Urgent Plea From the Pacific

Fiji came to the first UN World Humanitarian Summit in Istanbul with an urgent plea from all Pacific peoples and the citizens of vulnerable low lying nations around the world. We desperately need the global community to assist us to adapt to the greatest humanitarian challenge we have ever faced - the threat to our very existence brought about by the extreme weather events and rising sea levels caused by climate change.

The nations of the world recognised the urgent need to tackle this issue when we all gathered for the UN Climate Summit in Paris last November. On behalf of every Fijian, I urge those nations that have yet to ratify the Paris Agreement to do so as a matter of urgency. Fiji is proud to have been the first country in the world to formally approve the Agreement and lodge the ratification instruments. Because we are acutely aware of the existential threat that this global challenge poses to our way of life in Small Island Developing States the world over.

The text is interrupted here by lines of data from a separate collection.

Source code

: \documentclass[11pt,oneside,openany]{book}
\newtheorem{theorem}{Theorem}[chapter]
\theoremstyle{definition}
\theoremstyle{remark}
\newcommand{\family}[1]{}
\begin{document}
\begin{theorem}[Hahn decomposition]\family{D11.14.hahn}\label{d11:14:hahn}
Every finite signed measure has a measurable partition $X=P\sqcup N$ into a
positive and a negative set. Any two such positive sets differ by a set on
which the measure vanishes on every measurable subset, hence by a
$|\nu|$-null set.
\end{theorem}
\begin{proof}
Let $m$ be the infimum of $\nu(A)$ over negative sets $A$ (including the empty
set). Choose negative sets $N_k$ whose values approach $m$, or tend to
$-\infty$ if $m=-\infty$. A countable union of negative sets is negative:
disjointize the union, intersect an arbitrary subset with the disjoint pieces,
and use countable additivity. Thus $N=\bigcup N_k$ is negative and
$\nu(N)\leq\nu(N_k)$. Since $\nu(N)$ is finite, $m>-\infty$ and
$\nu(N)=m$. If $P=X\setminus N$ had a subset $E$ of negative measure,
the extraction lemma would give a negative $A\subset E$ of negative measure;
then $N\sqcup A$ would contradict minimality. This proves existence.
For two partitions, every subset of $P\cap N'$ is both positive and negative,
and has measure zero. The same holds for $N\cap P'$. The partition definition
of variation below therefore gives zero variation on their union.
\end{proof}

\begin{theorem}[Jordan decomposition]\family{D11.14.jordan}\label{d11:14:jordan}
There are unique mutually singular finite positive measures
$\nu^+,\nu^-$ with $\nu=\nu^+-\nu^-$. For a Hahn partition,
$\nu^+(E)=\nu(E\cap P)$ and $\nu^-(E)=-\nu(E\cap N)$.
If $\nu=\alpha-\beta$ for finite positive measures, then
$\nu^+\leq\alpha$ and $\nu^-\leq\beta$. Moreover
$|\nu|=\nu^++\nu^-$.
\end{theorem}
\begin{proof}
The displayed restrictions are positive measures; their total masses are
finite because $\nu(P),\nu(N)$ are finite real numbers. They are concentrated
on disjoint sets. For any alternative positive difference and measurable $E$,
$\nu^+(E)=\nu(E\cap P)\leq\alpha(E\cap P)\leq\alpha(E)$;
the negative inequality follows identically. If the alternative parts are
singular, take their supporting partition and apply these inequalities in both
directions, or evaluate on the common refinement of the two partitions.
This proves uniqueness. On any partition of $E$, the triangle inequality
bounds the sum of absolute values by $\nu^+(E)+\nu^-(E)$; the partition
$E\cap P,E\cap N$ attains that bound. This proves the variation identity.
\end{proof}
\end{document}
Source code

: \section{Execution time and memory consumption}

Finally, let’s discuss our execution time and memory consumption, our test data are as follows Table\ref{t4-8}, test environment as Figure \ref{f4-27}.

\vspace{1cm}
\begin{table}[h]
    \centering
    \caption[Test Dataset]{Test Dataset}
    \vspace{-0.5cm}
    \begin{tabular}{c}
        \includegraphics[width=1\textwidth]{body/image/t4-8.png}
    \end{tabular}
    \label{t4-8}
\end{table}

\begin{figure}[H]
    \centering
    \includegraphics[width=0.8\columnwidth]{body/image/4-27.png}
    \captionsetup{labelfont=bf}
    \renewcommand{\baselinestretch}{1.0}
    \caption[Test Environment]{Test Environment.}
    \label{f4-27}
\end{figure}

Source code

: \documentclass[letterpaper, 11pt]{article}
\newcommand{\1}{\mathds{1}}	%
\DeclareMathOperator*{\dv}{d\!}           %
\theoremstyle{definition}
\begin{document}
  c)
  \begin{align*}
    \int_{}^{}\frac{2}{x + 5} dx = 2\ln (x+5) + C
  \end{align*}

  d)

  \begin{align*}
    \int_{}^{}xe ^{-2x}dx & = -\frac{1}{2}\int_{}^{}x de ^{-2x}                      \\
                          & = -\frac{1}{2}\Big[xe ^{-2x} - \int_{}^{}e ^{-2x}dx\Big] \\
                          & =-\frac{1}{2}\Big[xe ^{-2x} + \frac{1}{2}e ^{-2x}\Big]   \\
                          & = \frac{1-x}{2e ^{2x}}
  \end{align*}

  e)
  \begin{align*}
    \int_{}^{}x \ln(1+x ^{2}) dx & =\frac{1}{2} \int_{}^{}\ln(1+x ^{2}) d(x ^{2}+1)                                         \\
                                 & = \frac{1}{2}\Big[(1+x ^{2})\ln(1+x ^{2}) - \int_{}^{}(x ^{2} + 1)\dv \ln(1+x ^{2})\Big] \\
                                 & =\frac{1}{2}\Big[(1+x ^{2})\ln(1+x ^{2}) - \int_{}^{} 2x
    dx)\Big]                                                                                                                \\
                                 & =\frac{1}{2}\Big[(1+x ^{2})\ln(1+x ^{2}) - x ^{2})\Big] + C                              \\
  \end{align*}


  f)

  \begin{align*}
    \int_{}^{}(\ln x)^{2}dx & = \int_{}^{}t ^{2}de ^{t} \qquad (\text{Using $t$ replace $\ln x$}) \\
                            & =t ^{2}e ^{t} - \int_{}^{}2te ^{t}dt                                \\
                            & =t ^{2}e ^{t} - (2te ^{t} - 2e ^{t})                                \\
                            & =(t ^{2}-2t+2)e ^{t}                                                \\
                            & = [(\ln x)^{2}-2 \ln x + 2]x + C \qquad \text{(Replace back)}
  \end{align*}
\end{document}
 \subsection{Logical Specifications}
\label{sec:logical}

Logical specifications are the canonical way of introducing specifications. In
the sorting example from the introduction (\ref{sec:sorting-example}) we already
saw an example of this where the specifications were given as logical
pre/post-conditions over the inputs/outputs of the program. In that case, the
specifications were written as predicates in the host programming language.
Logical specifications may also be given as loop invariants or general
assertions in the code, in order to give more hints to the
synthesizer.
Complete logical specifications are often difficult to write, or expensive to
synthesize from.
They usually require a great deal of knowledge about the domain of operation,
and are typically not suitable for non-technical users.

That threat is ever present. Three months ago, on February 20th, 2016, the biggest cyclone ever to make landfall in the southern hemisphere slammed into Fiji with winds in excess of 300 kilometres an hour. Tropical Cyclone Winston killed 44 Fijians and left a trail of destruction in its wake. Up to 40,000 homes were damaged and destroyed, along with 229 schools and other public buildings and infrastructure.

We were fortunate that Winston spared our main tourism areas, our international visitors kept coming and the overall impact on the wider economy wasn't as great as we first feared. But it has reminded us all of our acute vulnerability to the more frequent and more severe extreme weather events that the scientists tell us will accompany climate change. Our close neighbor, Vanuatu, had a similar experience in 2015 with Tropical Cyclone Pam, which killed more than 20 people. But every Pacific nation is now in a position in which a single event scoring a direct hit on the entire country could devastate our economies for many years to come and reverse all of our hard-won development gains.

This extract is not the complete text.